# INSTRUCTIONS FOR THE TASK:
Should an entry contain an image, omit it and repeat the rest exactly.
(Beginning of INFORMATION)
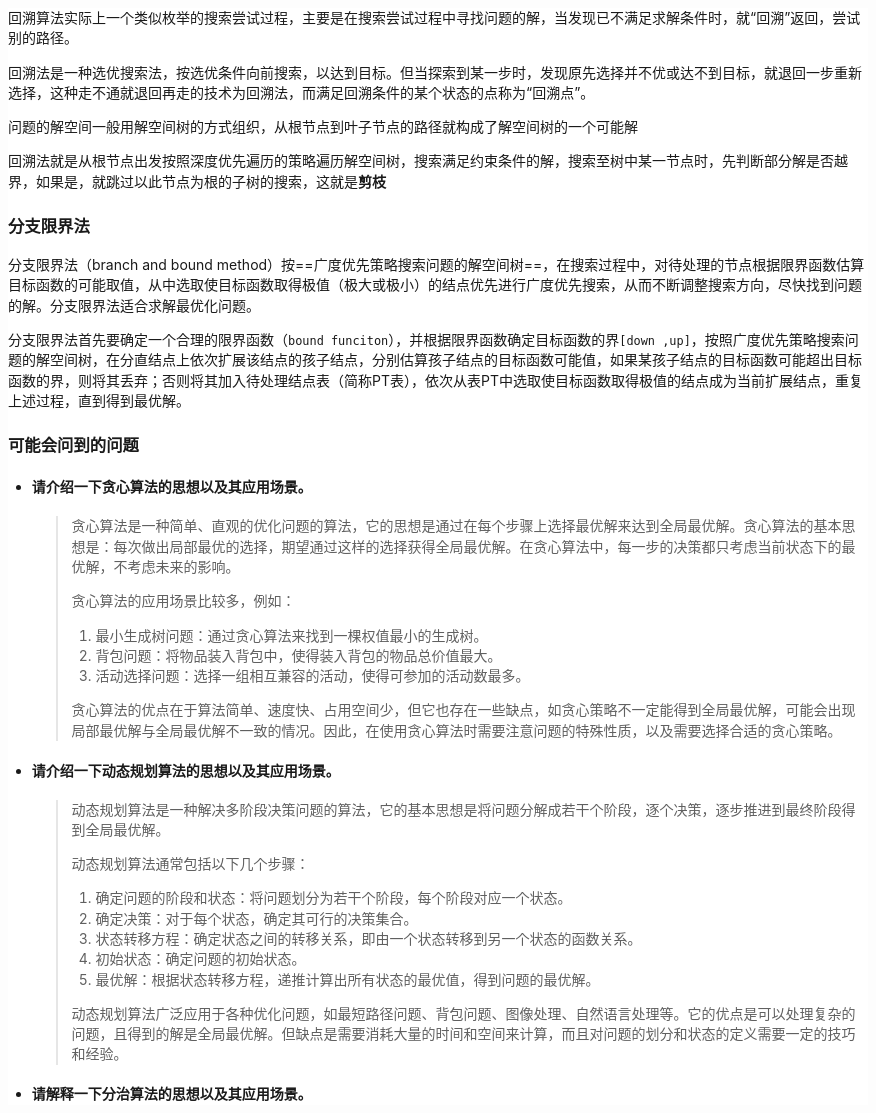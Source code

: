回溯算法实际上一个类似枚举的搜索尝试过程，主要是在搜索尝试过程中寻找问题的解，当发现已不满足求解条件时，就“回溯”返回，尝试别的路径。

回溯法是一种选优搜索法，按选优条件向前搜索，以达到目标。但当探索到某一步时，发现原先选择并不优或达不到目标，就退回一步重新选择，这种走不通就退回再走的技术为回溯法，而满足回溯条件的某个状态的点称为“回溯点”。

问题的解空间一般用解空间树的方式组织，从根节点到叶子节点的路径就构成了解空间树的一个可能解

回溯法就是从根节点出发按照深度优先遍历的策略遍历解空间树，搜索满足约束条件的解，搜索至树中某一节点时，先判断部分解是否越界，如果是，就跳过以此节点为根的子树的搜索，这就是**剪枝**



### 分支限界法

分支限界法（branch and bound method）按==广度优先策略搜索问题的解空间树==，在搜索过程中，对待处理的节点根据限界函数估算目标函数的可能取值，从中选取使目标函数取得极值（极大或极小）的结点优先进行广度优先搜索，从而不断调整搜索方向，尽快找到问题的解。分支限界法适合求解最优化问题。

分支限界法首先要确定一个合理的限界函数（`bound funciton`），并根据限界函数确定目标函数的界`[down ,up]`，按照广度优先策略搜索问题的解空间树，在分直结点上依次扩展该结点的孩子结点，分别估算孩子结点的目标函数可能值，如果某孩子结点的目标函数可能超出目标函数的界，则将其丢弃；否则将其加入待处理结点表（简称PT表），依次从表PT中选取使目标函数取得极值的结点成为当前扩展结点，重复上述过程，直到得到最优解。





### 可能会问到的问题



- #### 请介绍一下贪心算法的思想以及其应用场景。

  > 贪心算法是一种简单、直观的优化问题的算法，它的思想是通过在每个步骤上选择最优解来达到全局最优解。贪心算法的基本思想是：每次做出局部最优的选择，期望通过这样的选择获得全局最优解。在贪心算法中，每一步的决策都只考虑当前状态下的最优解，不考虑未来的影响。
  >
  > 贪心算法的应用场景比较多，例如：
  >
  > 1. 最小生成树问题：通过贪心算法来找到一棵权值最小的生成树。
  > 2. 背包问题：将物品装入背包中，使得装入背包的物品总价值最大。
  > 3. 活动选择问题：选择一组相互兼容的活动，使得可参加的活动数最多。
  >
  > 贪心算法的优点在于算法简单、速度快、占用空间少，但它也存在一些缺点，如贪心策略不一定能得到全局最优解，可能会出现局部最优解与全局最优解不一致的情况。因此，在使用贪心算法时需要注意问题的特殊性质，以及需要选择合适的贪心策略。

- #### 请介绍一下动态规划算法的思想以及其应用场景。

  > 动态规划算法是一种解决多阶段决策问题的算法，它的基本思想是将问题分解成若干个阶段，逐个决策，逐步推进到最终阶段得到全局最优解。
  >
  > 动态规划算法通常包括以下几个步骤：
  >
  > 1. 确定问题的阶段和状态：将问题划分为若干个阶段，每个阶段对应一个状态。
  > 2. 确定决策：对于每个状态，确定其可行的决策集合。
  > 3. 状态转移方程：确定状态之间的转移关系，即由一个状态转移到另一个状态的函数关系。
  > 4. 初始状态：确定问题的初始状态。
  > 5. 最优解：根据状态转移方程，递推计算出所有状态的最优值，得到问题的最优解。
  >
  > 动态规划算法广泛应用于各种优化问题，如最短路径问题、背包问题、图像处理、自然语言处理等。它的优点是可以处理复杂的问题，且得到的解是全局最优解。但缺点是需要消耗大量的时间和空间来计算，而且对问题的划分和状态的定义需要一定的技巧和经验。
  
- #### 请解释一下分治算法的思想以及其应用场景。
(End of INFORMATION)
# YOUR SOLUTION:
Source code

:回溯算法实际上一个类似枚举的搜索尝试过程，主要是在搜索尝试过程中寻找问题的解，当发现已不满足求解条件时，就“回溯”返回，尝试别的路径。

回溯法是一种选优搜索法，按选优条件向前搜索，以达到目标。但当探索到某一步时，发现原先选择并不优或达不到目标，就退回一步重新选择，这种走不通就退回再走的技术为回溯法，而满足回溯条件的某个状态的点称为“回溯点”。

问题的解空间一般用解空间树的方式组织，从根节点到叶子节点的路径就构成了解空间树的一个可能解

回溯法就是从根节点出发按照深度优先遍历的策略遍历解空间树，搜索满足约束条件的解，搜索至树中某一节点时，先判断部分解是否越界，如果是，就跳过以此节点为根的子树的搜索，这就是**剪枝**



### 分支限界法

分支限界法（branch and bound method）按==广度优先策略搜索问题的解空间树==，在搜索过程中，对待处理的节点根据限界函数估算目标函数的可能取值，从中选取使目标函数取得极值（极大或极小）的结点优先进行广度优先搜索，从而不断调整搜索方向，尽快找到问题的解。分支限界法适合求解最优化问题。

分支限界法首先要确定一个合理的限界函数（`bound funciton`），并根据限界函数确定目标函数的界`[down ,up]`，按照广度优先策略搜索问题的解空间树，在分直结点上依次扩展该结点的孩子结点，分别估算孩子结点的目标函数可能值，如果某孩子结点的目标函数可能超出目标函数的界，则将其丢弃；否则将其加入待处理结点表（简称PT表），依次从表PT中选取使目标函数取得极值的结点成为当前扩展结点，重复上述过程，直到得到最优解。





### 可能会问到的问题



- #### 请介绍一下贪心算法的思想以及其应用场景。

  > 贪心算法是一种简单、直观的优化问题的算法，它的思想是通过在每个步骤上选择最优解来达到全局最优解。贪心算法的基本思想是：每次做出局部最优的选择，期望通过这样的选择获得全局最优解。在贪心算法中，每一步的决策都只考虑当前状态下的最优解，不考虑未来的影响。
  >
  > 贪心算法的应用场景比较多，例如：
  >
  > 1. 最小生成树问题：通过贪心算法来找到一棵权值最小的生成树。
  > 2. 背包问题：将物品装入背包中，使得装入背包的物品总价值最大。
  > 3. 活动选择问题：选择一组相互兼容的活动，使得可参加的活动数最多。
  >
  > 贪心算法的优点在于算法简单、速度快、占用空间少，但它也存在一些缺点，如贪心策略不一定能得到全局最优解，可能会出现局部最优解与全局最优解不一致的情况。因此，在使用贪心算法时需要注意问题的特殊性质，以及需要选择合适的贪心策略。

- #### 请介绍一下动态规划算法的思想以及其应用场景。

  > 动态规划算法是一种解决多阶段决策问题的算法，它的基本思想是将问题分解成若干个阶段，逐个决策，逐步推进到最终阶段得到全局最优解。
  >
  > 动态规划算法通常包括以下几个步骤：
  >
  > 1. 确定问题的阶段和状态：将问题划分为若干个阶段，每个阶段对应一个状态。
  > 2. 确定决策：对于每个状态，确定其可行的决策集合。
  > 3. 状态转移方程：确定状态之间的转移关系，即由一个状态转移到另一个状态的函数关系。
  > 4. 初始状态：确定问题的初始状态。
  > 5. 最优解：根据状态转移方程，递推计算出所有状态的最优值，得到问题的最优解。
  >
  > 动态规划算法广泛应用于各种优化问题，如最短路径问题、背包问题、图像处理、自然语言处理等。它的优点是可以处理复杂的问题，且得到的解是全局最优解。但缺点是需要消耗大量的时间和空间来计算，而且对问题的划分和状态的定义需要一定的技巧和经验。
  
- #### 请解释一下分治算法的思想以及其应用场景。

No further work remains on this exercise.